[REQUIREMENT] On how many lines of the data below does the word "cyan" appear? Reply with the number only.

Pictures paired with source code
▶

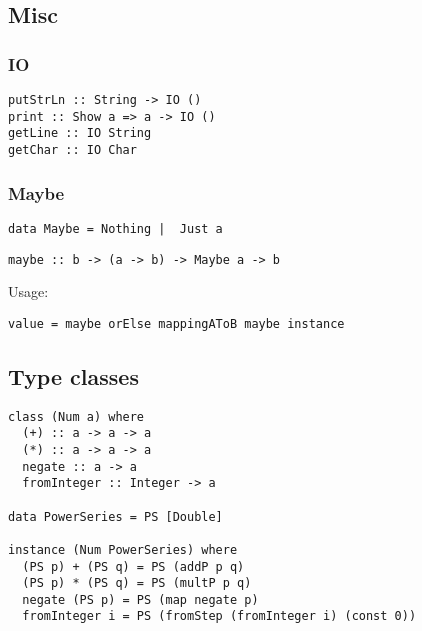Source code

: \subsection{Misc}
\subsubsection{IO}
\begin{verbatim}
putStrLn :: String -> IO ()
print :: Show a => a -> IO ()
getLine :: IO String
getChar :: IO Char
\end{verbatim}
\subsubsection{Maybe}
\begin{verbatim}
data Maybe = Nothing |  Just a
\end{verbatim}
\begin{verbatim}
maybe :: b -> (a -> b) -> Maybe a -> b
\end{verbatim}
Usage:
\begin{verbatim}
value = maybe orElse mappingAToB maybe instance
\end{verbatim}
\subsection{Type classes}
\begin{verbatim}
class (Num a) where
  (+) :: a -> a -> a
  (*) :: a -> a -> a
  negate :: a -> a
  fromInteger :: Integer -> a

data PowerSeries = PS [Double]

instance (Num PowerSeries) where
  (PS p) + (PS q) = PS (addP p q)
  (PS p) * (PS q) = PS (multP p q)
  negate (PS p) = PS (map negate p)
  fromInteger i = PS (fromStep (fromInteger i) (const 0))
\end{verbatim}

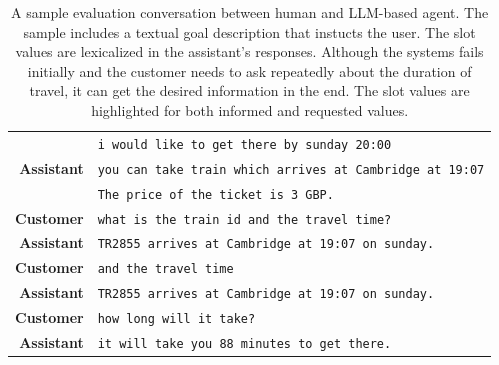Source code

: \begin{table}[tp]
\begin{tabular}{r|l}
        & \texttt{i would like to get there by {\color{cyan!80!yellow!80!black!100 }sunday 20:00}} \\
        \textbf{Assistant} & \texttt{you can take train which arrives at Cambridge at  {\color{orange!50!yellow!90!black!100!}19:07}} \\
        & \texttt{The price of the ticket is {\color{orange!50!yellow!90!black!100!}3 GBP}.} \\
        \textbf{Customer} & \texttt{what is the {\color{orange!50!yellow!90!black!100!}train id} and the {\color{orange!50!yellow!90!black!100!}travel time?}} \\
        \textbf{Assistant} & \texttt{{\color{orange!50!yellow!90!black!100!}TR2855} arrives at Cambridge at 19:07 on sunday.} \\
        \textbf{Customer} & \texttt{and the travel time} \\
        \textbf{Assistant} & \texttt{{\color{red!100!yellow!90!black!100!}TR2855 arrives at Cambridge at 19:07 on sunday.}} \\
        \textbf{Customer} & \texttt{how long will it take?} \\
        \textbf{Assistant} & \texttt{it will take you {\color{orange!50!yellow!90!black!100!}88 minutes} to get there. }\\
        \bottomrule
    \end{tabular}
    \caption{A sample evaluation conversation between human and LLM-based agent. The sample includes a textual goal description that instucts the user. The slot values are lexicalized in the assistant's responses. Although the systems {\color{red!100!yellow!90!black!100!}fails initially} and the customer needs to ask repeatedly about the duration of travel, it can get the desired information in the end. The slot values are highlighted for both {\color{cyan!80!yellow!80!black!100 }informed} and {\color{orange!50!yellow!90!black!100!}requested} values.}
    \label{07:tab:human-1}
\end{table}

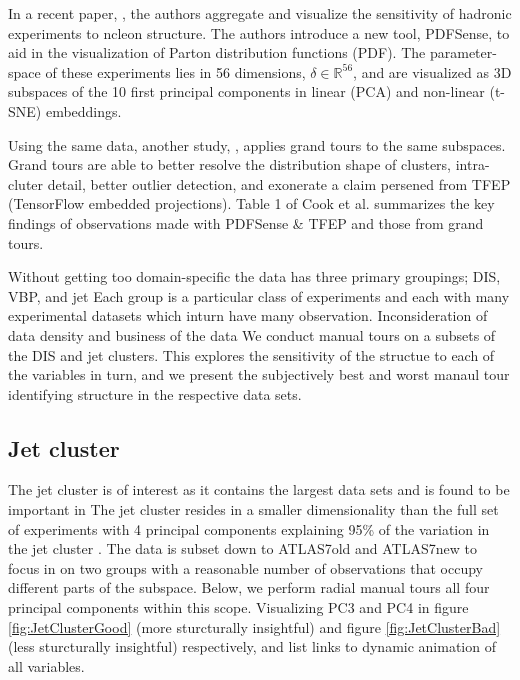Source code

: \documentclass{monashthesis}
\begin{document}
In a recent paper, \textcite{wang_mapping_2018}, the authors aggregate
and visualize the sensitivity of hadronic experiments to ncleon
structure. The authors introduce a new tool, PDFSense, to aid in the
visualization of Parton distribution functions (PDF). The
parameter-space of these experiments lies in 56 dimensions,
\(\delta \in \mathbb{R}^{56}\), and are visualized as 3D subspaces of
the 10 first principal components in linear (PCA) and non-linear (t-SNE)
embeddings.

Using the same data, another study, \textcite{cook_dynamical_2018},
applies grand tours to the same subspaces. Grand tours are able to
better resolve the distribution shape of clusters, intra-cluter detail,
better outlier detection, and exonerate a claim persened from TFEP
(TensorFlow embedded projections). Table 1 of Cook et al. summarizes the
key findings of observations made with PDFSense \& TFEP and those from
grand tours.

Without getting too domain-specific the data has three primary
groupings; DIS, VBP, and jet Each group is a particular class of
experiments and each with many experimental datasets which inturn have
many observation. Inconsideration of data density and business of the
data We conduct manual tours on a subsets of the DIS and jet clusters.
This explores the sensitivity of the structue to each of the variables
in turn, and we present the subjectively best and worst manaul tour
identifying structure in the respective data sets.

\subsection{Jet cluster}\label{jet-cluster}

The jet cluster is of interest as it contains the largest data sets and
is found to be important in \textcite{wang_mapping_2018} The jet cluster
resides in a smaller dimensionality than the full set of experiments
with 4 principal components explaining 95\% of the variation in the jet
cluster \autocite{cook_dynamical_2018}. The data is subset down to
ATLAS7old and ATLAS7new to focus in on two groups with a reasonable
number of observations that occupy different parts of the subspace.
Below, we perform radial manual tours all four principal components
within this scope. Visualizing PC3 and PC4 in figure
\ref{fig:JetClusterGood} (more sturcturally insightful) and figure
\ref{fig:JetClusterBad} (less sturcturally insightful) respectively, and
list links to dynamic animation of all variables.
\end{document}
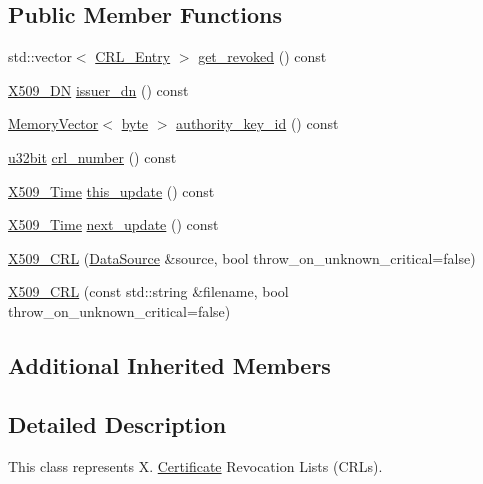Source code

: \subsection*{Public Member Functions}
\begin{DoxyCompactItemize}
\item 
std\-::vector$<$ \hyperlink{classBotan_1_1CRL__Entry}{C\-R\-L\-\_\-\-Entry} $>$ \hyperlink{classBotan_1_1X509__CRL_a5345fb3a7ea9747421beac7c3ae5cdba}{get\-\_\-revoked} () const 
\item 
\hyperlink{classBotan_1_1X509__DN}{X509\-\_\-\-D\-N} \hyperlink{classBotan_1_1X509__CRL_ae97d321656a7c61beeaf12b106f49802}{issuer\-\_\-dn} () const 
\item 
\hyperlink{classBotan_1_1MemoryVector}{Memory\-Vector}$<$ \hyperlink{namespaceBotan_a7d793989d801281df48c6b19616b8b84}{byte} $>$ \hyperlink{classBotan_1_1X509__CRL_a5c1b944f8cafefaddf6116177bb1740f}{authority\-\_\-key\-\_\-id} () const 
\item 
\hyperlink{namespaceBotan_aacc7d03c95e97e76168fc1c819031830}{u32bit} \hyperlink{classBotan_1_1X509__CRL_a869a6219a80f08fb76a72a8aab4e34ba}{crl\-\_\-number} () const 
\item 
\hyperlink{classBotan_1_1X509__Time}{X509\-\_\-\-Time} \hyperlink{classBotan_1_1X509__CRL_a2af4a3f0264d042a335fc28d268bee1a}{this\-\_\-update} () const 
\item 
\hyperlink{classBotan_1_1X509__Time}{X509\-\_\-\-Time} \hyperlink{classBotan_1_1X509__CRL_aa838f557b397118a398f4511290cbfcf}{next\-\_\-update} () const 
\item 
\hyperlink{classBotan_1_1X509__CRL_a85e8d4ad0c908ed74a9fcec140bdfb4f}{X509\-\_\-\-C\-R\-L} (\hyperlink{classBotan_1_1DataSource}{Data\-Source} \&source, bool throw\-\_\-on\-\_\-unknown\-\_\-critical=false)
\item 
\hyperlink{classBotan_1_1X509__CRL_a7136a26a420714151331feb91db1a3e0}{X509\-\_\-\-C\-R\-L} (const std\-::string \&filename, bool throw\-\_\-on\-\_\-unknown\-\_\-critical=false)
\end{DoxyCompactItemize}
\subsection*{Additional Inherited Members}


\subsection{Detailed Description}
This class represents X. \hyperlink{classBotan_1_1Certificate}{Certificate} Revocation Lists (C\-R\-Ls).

◀

[RESPONSE TO THIS EXERCISE] 2